Items from a dataset
·····

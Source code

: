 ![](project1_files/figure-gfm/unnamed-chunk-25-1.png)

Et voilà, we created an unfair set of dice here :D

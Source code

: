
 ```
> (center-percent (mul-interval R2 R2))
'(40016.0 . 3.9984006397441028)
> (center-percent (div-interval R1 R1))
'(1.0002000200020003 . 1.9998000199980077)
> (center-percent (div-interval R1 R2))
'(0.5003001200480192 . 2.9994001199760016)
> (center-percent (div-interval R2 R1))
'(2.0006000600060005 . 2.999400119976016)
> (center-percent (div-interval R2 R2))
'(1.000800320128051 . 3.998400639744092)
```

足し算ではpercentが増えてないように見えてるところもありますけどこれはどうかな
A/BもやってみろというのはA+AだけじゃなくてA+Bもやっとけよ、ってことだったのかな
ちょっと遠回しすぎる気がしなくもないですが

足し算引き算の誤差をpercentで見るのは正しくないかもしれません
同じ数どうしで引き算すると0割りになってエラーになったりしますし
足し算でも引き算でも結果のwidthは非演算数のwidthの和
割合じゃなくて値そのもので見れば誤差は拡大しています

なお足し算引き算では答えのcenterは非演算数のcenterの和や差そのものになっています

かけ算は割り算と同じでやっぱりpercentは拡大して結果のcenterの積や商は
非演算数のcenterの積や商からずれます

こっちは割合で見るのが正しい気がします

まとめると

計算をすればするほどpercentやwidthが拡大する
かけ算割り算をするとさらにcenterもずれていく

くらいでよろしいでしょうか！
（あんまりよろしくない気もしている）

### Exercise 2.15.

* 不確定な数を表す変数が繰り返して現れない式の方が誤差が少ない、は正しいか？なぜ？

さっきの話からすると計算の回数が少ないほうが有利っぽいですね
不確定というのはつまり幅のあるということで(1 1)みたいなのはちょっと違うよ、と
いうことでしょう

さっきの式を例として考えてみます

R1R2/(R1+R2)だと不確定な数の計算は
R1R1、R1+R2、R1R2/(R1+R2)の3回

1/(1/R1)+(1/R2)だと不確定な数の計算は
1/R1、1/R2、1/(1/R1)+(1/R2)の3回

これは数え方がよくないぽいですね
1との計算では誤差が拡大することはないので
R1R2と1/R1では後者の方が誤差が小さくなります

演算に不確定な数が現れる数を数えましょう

·····

— WHAT IS BEING ASKED —
Return every line above in which the string "interval" occurs.

— SOLUTION —
> (center-percent (mul-interval R2 R2))
> (center-percent (div-interval R1 R1))
> (center-percent (div-interval R1 R2))
> (center-percent (div-interval R2 R1))
> (center-percent (div-interval R2 R2))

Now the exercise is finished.